Poundクラス（GateKeeperのテスト）

　今回の同期手法の中心はGateKeeperであり、GateKeeperの根幹を成しているのがuse()メソッドです。use()メソッドは、非常に短く構造も単純なので、一見して、行うべき処理を忠実に実行するはずのように思われます。たとえそうであっても、一通りのテストは施しておく必要があります。

　こうしたテストを行ってくれるのがPoundクラスです。その名前から連想されるようにPoundは、多数のスレッドを用いて、可能な限りの高速でGateKeeperを「連打」します。当然ながら、このGateKeeper内部にはSumオブジェクトを入れておく必要があります。

　Poundを実行するには次のようにします。

% java Pound 20

　この場合は、20個のPoundオブジェクトが作成され、20本のスレッドで動作します。各々のPoundオブジェクトは、自分の順番が来るたびに、Sumオブジェクトに対する変更と検証の処理を行います。

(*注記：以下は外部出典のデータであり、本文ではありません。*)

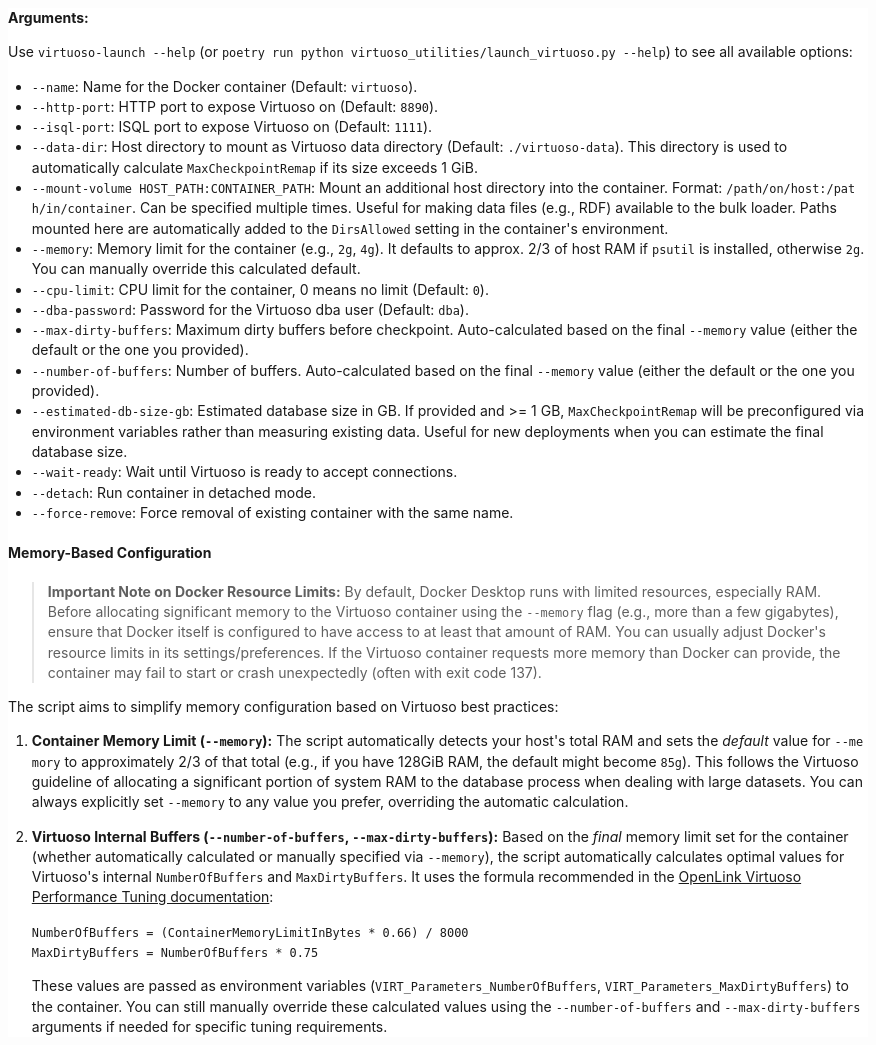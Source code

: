 **Arguments:**

Use `virtuoso-launch --help` (or `poetry run python virtuoso_utilities/launch_virtuoso.py --help`) to see all available options:

*   `--name`: Name for the Docker container (Default: `virtuoso`).
*   `--http-port`: HTTP port to expose Virtuoso on (Default: `8890`).
*   `--isql-port`: ISQL port to expose Virtuoso on (Default: `1111`).
*   `--data-dir`: Host directory to mount as Virtuoso data directory (Default: `./virtuoso-data`). This directory is used to automatically calculate `MaxCheckpointRemap` if its size exceeds 1 GiB.
*   `--mount-volume HOST_PATH:CONTAINER_PATH`: Mount an additional host directory into the container. Format: `/path/on/host:/path/in/container`. Can be specified multiple times. Useful for making data files (e.g., RDF) available to the bulk loader. Paths mounted here are automatically added to the `DirsAllowed` setting in the container's environment.
*   `--memory`: Memory limit for the container (e.g., `2g`, `4g`). It defaults to approx. 2/3 of host RAM if `psutil` is installed, otherwise `2g`. You can manually override this calculated default.
*   `--cpu-limit`: CPU limit for the container, 0 means no limit (Default: `0`).
*   `--dba-password`: Password for the Virtuoso dba user (Default: `dba`).
*   `--max-dirty-buffers`: Maximum dirty buffers before checkpoint. Auto-calculated based on the final `--memory` value (either the default or the one you provided).
*   `--number-of-buffers`: Number of buffers. Auto-calculated based on the final `--memory` value (either the default or the one you provided).
*   `--estimated-db-size-gb`: Estimated database size in GB. If provided and >= 1 GB, `MaxCheckpointRemap` will be preconfigured via environment variables rather than measuring existing data. Useful for new deployments when you can estimate the final database size.
*   `--wait-ready`: Wait until Virtuoso is ready to accept connections.
*   `--detach`: Run container in detached mode.
*   `--force-remove`: Force removal of existing container with the same name.

#### Memory-Based Configuration

> **Important Note on Docker Resource Limits:**
> By default, Docker Desktop runs with limited resources, especially RAM. Before allocating significant memory to the Virtuoso container using the `--memory` flag (e.g., more than a few gigabytes), ensure that Docker itself is configured to have access to at least that amount of RAM. You can usually adjust Docker's resource limits in its settings/preferences.
> If the Virtuoso container requests more memory than Docker can provide, the container may fail to start or crash unexpectedly (often with exit code 137).

The script aims to simplify memory configuration based on Virtuoso best practices:

1.  **Container Memory Limit (`--memory`):** The script automatically detects your host's total RAM and sets the *default* value for `--memory` to approximately 2/3 of that total (e.g., if you have 128GiB RAM, the default might become `85g`). This follows the Virtuoso guideline of allocating a significant portion of system RAM to the database process when dealing with large datasets. You can always explicitly set `--memory` to any value you prefer, overriding the automatic calculation.

2.  **Virtuoso Internal Buffers (`--number-of-buffers`, `--max-dirty-buffers`):** Based on the *final* memory limit set for the container (whether automatically calculated or manually specified via `--memory`), the script automatically calculates optimal values for Virtuoso's internal `NumberOfBuffers` and `MaxDirtyBuffers`. It uses the formula recommended in the [OpenLink Virtuoso Performance Tuning documentation](https://community.openlinksw.com/t/performance-tuning-virtuoso-for-rdf-queries-and-other-use/1692):
    ```
    NumberOfBuffers = (ContainerMemoryLimitInBytes * 0.66) / 8000
    MaxDirtyBuffers = NumberOfBuffers * 0.75
    ```
    These values are passed as environment variables (`VIRT_Parameters_NumberOfBuffers`, `VIRT_Parameters_MaxDirtyBuffers`) to the container. You can still manually override these calculated values using the `--number-of-buffers` and `--max-dirty-buffers` arguments if needed for specific tuning requirements.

　各Poundは、Sumオブジェクトにアクセスする際にGateKeeperを通過する必要があります。つまり、これらはAccessorおよびMutatorになります。メインループを一巡するごとにPoundオブジェクトは、アクセス（読み込み）または変更（書き込み）を行います。mutate()メソッドのコードを次に示します。

  public void mutate( Object o ) {
    Sum sum = (Sum)o;

　最初に、aまたはbを変更します

    // Change a or b.
    int delta = rand.nextInt( 2000 ) - 1000;
    if (rand.nextInt( 2 )==0) {
      sum.a += delta;
    } else {
      sum.b += delta;
    }

　この処理の実行直後は、c = a + bという関係が崩れています。ここで誰かがこのデータにアクセスするのは、できれば避けたい事態です。

　この点を確認するために、yield()とsleep()を実行し、別のスレッドを実行できるようにします。仮にコードが正しく機能したとしても、それは別のスレッドがアクセスしなかったからだという場合もあり得るので、そうした可能性を排除して、コードそのものに問題がないことを確認すべきだからです。

    // The better to stress the thread-safety of the system.
    Thread.yield();
    try { Thread.sleep( 20 ); } catch( InterruptedException ie ) {}

　一時停止した後に、データの不整合を修正して処理を続けます。

    // Make sum correct again.
    sum.c = sum.a + sum.b;

    // Report.
    checkAndReport( sum, "mutate" );
    pause();
  }

　mutate()呼び出しの終了後、他のスレッドが実行できるようになります。access()メソッドはもっと単純です。

    Sum sum = (Sum)o;

    // Just check the sum.
    checkAndReport( sum, "access" );

    pause();

　唯一行うべきことは、値を出力して、c = a + bという関係が実際に成立しているかを確認することです。すべてが正しく動作しているならば、そうした結果が得られるはずです。

　コードの簡単なテストとしては、ある程度の数のスレッド（10から20本くらい）を使って、Poundをしばらく実行し続けてください。それで、エラーが報告されなければOKです。

オブジェクトを使用するスレッド数の追跡

　筆者がこのテクニックを開発したのは、以前にJavaのガベージコレクタの扱いに苦労したことがあったからです。あるときメモリ残量がなくなりかけたのですが、メモリはネイティブコードで割り当てられていたので、ガベージコレクタが働いてくれませんでした。処分してほしい巨大なオブジェクトがいくつかあったのですが、Javaはそれが巨大だとは認識しないので、そのままになっていました。

　ここで本当に必要だったのは、特定のオブジェクトがいつ不要になったのかを知る方法なのですが、Javaではこれが隠されています。そもそもガベージコレクタの存在意義は、こうしたオブジェクトを自動的に処分してくれることです。

　リニア変数やモナディックステート（monadic state）という考え方にヒントを得てたどり着いたのが、シングルスレッドあるいはリニアオブジェクトという、同時にアクセスできるのが単一のスレッドだけとなるようにすればいいという考え方でした（ここの解説では、複数のリーダーを許すよう拡張してありますが）。こうした構造を用いると、同一のオブジェクトを使用するスレッドの数をより細かく制御・追跡できるようになりますし、該当オブジェクトが不要になった段階で知りたいのはこうした情報なのです。